Health Services Research and Development, Veterans Affairs Puget Sound Healthcare System, Seattle Division, Seattle, Washington.
Division of Pulmonary, Critical Care, and Sleep Medicine, University of Washington, Seattle, Washington.
Ann Am Thorac Soc. 2023 Dec;20(12):1743-1751. doi: 10.1513/AnnalsATS.202305-458OC.

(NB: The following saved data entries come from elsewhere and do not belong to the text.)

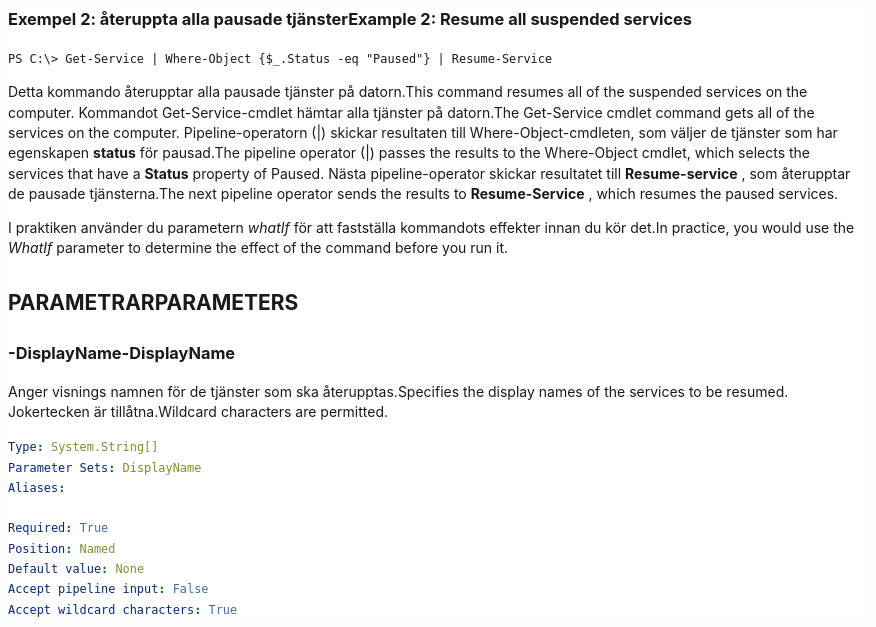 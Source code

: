 ### <span data-ttu-id="82d0c-120">Exempel 2: återuppta alla pausade tjänster</span><span class="sxs-lookup"><span data-stu-id="82d0c-120">Example 2: Resume all suspended services</span></span>

```
PS C:\> Get-Service | Where-Object {$_.Status -eq "Paused"} | Resume-Service
```

<span data-ttu-id="82d0c-121">Detta kommando återupptar alla pausade tjänster på datorn.</span><span class="sxs-lookup"><span data-stu-id="82d0c-121">This command resumes all of the suspended  services on the computer.</span></span>
<span data-ttu-id="82d0c-122">Kommandot Get-Service-cmdlet hämtar alla tjänster på datorn.</span><span class="sxs-lookup"><span data-stu-id="82d0c-122">The Get-Service cmdlet command gets all of the services on the computer.</span></span>
<span data-ttu-id="82d0c-123">Pipeline-operatorn (|) skickar resultaten till Where-Object-cmdleten, som väljer de tjänster som har egenskapen **status** för pausad.</span><span class="sxs-lookup"><span data-stu-id="82d0c-123">The pipeline operator (|) passes the results to the Where-Object cmdlet, which selects the services that have a **Status** property of Paused.</span></span>
<span data-ttu-id="82d0c-124">Nästa pipeline-operator skickar resultatet till **Resume-service** , som återupptar de pausade tjänsterna.</span><span class="sxs-lookup"><span data-stu-id="82d0c-124">The next pipeline operator sends the results to **Resume-Service** , which resumes the paused services.</span></span>

<span data-ttu-id="82d0c-125">I praktiken använder du parametern *whatIf* för att fastställa kommandots effekter innan du kör det.</span><span class="sxs-lookup"><span data-stu-id="82d0c-125">In practice, you would use the *WhatIf* parameter to determine the effect of the command before you run it.</span></span>

## <span data-ttu-id="82d0c-126">PARAMETRAR</span><span class="sxs-lookup"><span data-stu-id="82d0c-126">PARAMETERS</span></span>

### <span data-ttu-id="82d0c-127">-DisplayName</span><span class="sxs-lookup"><span data-stu-id="82d0c-127">-DisplayName</span></span>

<span data-ttu-id="82d0c-128">Anger visnings namnen för de tjänster som ska återupptas.</span><span class="sxs-lookup"><span data-stu-id="82d0c-128">Specifies the display names of the services to be resumed.</span></span>
<span data-ttu-id="82d0c-129">Jokertecken är tillåtna.</span><span class="sxs-lookup"><span data-stu-id="82d0c-129">Wildcard characters are permitted.</span></span>

```yaml
Type: System.String[]
Parameter Sets: DisplayName
Aliases:

Required: True
Position: Named
Default value: None
Accept pipeline input: False
Accept wildcard characters: True
```
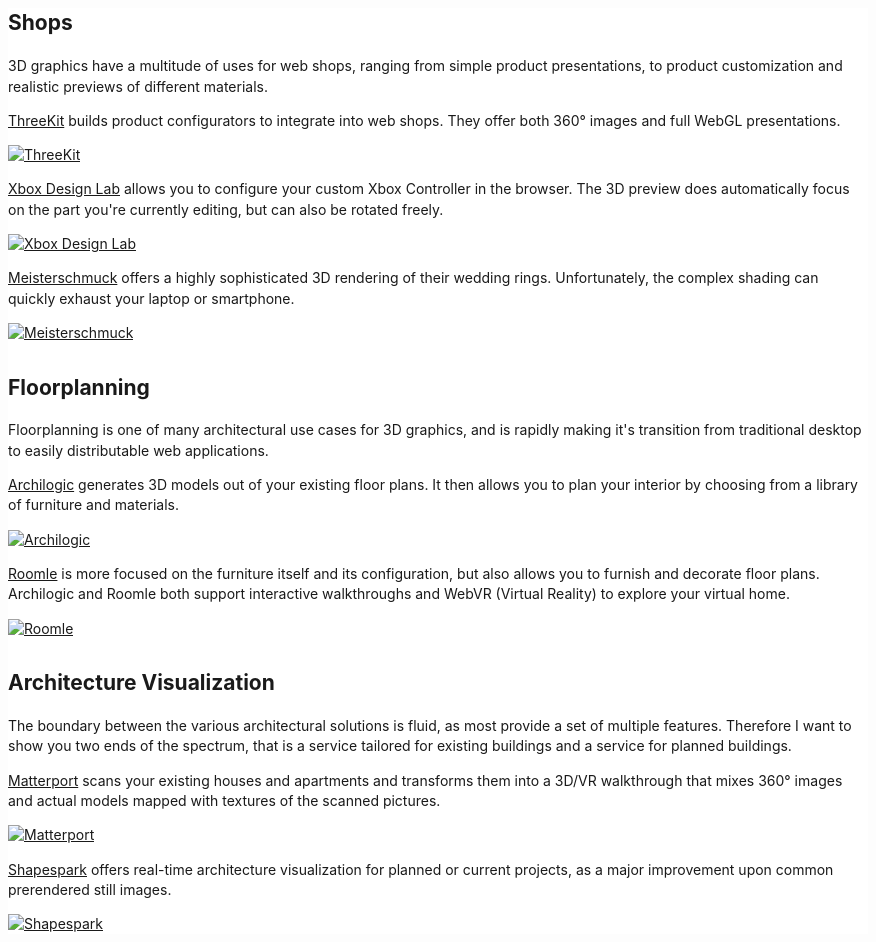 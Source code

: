 ## Shops

3D graphics have a multitude of uses for web shops, ranging from simple product presentations, to product customization and realistic previews of different materials.

[ThreeKit](https://threekit.com/) builds product configurators to integrate into web shops. They offer both 360° images and full WebGL presentations.

[![ThreeKit](/images/webgl-examples/threekit.jpg)](https://threekit.com/)

[Xbox Design Lab](https://xboxdesignlab.xbox.com/en-US/customize) allows you to configure your custom Xbox Controller in the browser. The 3D preview does automatically focus on the part you're currently editing, but can also be rotated freely.

[![Xbox Design Lab](/images/webgl-examples/xbox.jpg)](https://xboxdesignlab.xbox.com/en-US/customize)

[Meisterschmuck](https://www.meisterschmuck.de/shop/trauringe/) offers a highly sophisticated 3D rendering of their wedding rings. Unfortunately, the complex shading can quickly exhaust your laptop or smartphone.
 
[![Meisterschmuck](/images/webgl-examples/meisterschmuck.jpg)](https://www.meisterschmuck.de/shop/trauringe/)

## Floorplanning

Floorplanning is one of many architectural use cases for 3D graphics, and is rapidly making it's transition from traditional desktop to easily distributable web applications.

[Archilogic](https://spaces.archilogic.com/) generates 3D models out of your existing floor plans. It then allows you to plan your interior by choosing from a library of furniture and materials.

[![Archilogic](/images/webgl-examples/archilogic.jpg)](https://spaces.archilogic.com/)

[Roomle](https://www.roomle.com/en/floorplanner) is more focused on the furniture itself and its configuration, but also allows you to furnish and decorate floor plans. Archilogic and Roomle both support interactive walkthroughs and WebVR (Virtual Reality) to explore your virtual home.

[![Roomle](/images/webgl-examples/roomle.jpg)](https://www.roomle.com/en/floorplanner)
 
## Architecture Visualization

The boundary between the various architectural solutions is fluid, as most provide a set of multiple features. Therefore I want to show you two ends of the spectrum, that is a service tailored for existing buildings and a service for planned buildings.
 
[Matterport](https://matterport.com/) scans your existing houses and apartments and transforms them into a 3D/VR walkthrough that mixes 360° images and actual models mapped with textures of the scanned pictures.

[![Matterport](/images/webgl-examples/matterport.jpg)](https://matterport.com/)

[Shapespark](https://www.shapespark.com/) offers real-time architecture visualization for planned or current projects, as a major improvement upon common prerendered still images.

[![Shapespark](/images/webgl-examples/shapespark.jpg)](https://www.shapespark.com/)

Being overweight or obese is common among patients with chronic obstructive pulmonary disease (COPD), but whether interventions targeted at weight loss improve functional impairments is unknown. INSIGHT (Intervention Study in Overweight Patients with COPD) tested whether a pragmatic low-intensity lifestyle intervention would lead to better physical functional status among overweight or obese participants with COPD. The trial was a 12-month, multicenter, patient-level pragmatic clinical trial. Participants were recruited from April 2017 to August 2019 from 38 sites across the United States and randomized to receive usual care or usual care plus lifestyle intervention. The intervention was a self-directed video program delivering the Diabetes Prevention Program's Group Lifestyle Balance curriculum. The primary outcome was 6-minute-walk test distance at 12 months. Priority secondary outcomes were postwalk modified Borg dyspnea at 12 months and weight at 12 months. Participants ( = 684; mean age, 67.0 ± 8.0 yr [standard deviation]; 41.2% female) on average were obese (body mass index, 33.0 ± 4.6 kg/m) with moderate COPD (forced expiratory volume in 1 second % predicted, 58.1 ± 15.7%). At 12 months, participants randomized to the intervention arm walked farther (adjusted difference, 42.3 ft [95% confidence interval (CI), 7.9-76.7 ft]; = 0.02), had less dyspnea at the end of the 6-minute-walk test (adjusted difference, -0.36 [95% CI, -0.63 to -0.09]; = 0.008), and had greater weight loss (adjusted difference, -1.34 kg [95% CI, -2.33 to -0.34 kg]; = 0.008) than control participants. The intervention did not improve the odds of achieving clinically meaningful thresholds of walk distance (98.4 ft) or dyspnea (1 unit) but did achieve meaningful thresholds of weight loss (3% and 5%). Among participants with COPD who were overweight or obese, a self-guided low-intensity video-based lifestyle intervention led to modest weight loss but did not lead to clinically important improvements in physical functional status and dyspnea. Clinical trial registered with www.clinicaltrials.gov (NCT02634268).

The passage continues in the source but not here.